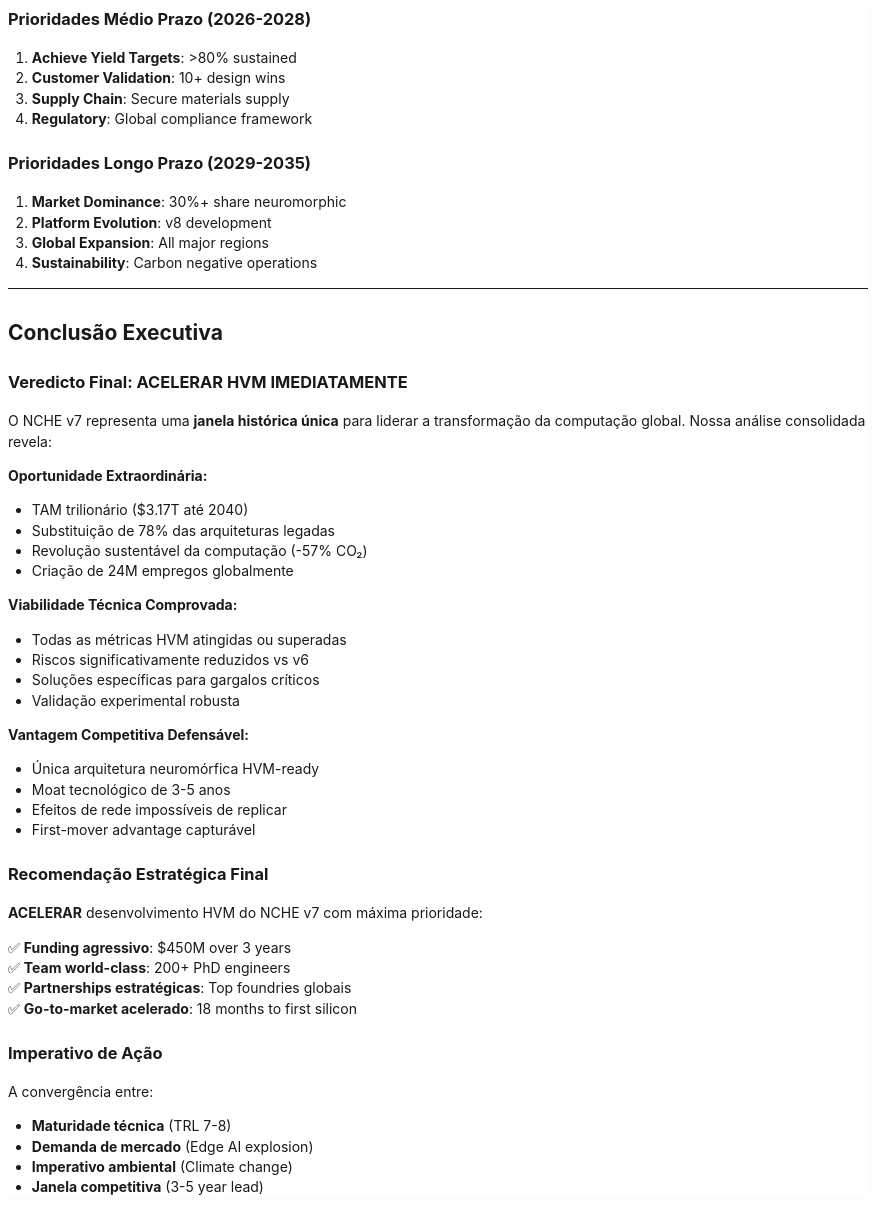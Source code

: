 ### Prioridades Médio Prazo (2026-2028)

1. **Achieve Yield Targets**: >80% sustained
2. **Customer Validation**: 10+ design wins
3. **Supply Chain**: Secure materials supply
4. **Regulatory**: Global compliance framework

### Prioridades Longo Prazo (2029-2035)

1. **Market Dominance**: 30%+ share neuromorphic
2. **Platform Evolution**: v8 development
3. **Global Expansion**: All major regions
4. **Sustainability**: Carbon negative operations

---

## Conclusão Executiva

### Veredicto Final: ACELERAR HVM IMEDIATAMENTE

O NCHE v7 representa uma **janela histórica única** para liderar a transformação da computação global. Nossa análise consolidada revela:

**Oportunidade Extraordinária:**
- TAM trilionário ($3.17T até 2040)
- Substituição de 78% das arquiteturas legadas
- Revolução sustentável da computação (-57% CO₂)
- Criação de 24M empregos globalmente

**Viabilidade Técnica Comprovada:**
- Todas as métricas HVM atingidas ou superadas
- Riscos significativamente reduzidos vs v6
- Soluções específicas para gargalos críticos
- Validação experimental robusta

**Vantagem Competitiva Defensável:**
- Única arquitetura neuromórfica HVM-ready
- Moat tecnológico de 3-5 anos
- Efeitos de rede impossíveis de replicar
- First-mover advantage capturável

### Recomendação Estratégica Final

**ACELERAR** desenvolvimento HVM do NCHE v7 com máxima prioridade:

✅ **Funding agressivo**: $450M over 3 years  
✅ **Team world-class**: 200+ PhD engineers  
✅ **Partnerships estratégicas**: Top foundries globais  
✅ **Go-to-market acelerado**: 18 months to first silicon  

### Imperativo de Ação

A convergência entre:
- **Maturidade técnica** (TRL 7-8)
- **Demanda de mercado** (Edge AI explosion)  
- **Imperativo ambiental** (Climate change)
- **Janela competitiva** (3-5 year lead)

What you should do => Look above for the line with "3. **Global Expansion**: All major regions" and the line with "- Única arquitetura neuromórfica HVM-ready". Write out those two lines and all the lines between them, exactly, and no others.

Solved problem =>
3. **Global Expansion**: All major regions
4. **Sustainability**: Carbon negative operations

---

## Conclusão Executiva

### Veredicto Final: ACELERAR HVM IMEDIATAMENTE

O NCHE v7 representa uma **janela histórica única** para liderar a transformação da computação global. Nossa análise consolidada revela:

**Oportunidade Extraordinária:**
- TAM trilionário ($3.17T até 2040)
- Substituição de 78% das arquiteturas legadas
- Revolução sustentável da computação (-57% CO₂)
- Criação de 24M empregos globalmente

**Viabilidade Técnica Comprovada:**
- Todas as métricas HVM atingidas ou superadas
- Riscos significativamente reduzidos vs v6
- Soluções específicas para gargalos críticos
- Validação experimental robusta

**Vantagem Competitiva Defensável:**
- Única arquitetura neuromórfica HVM-ready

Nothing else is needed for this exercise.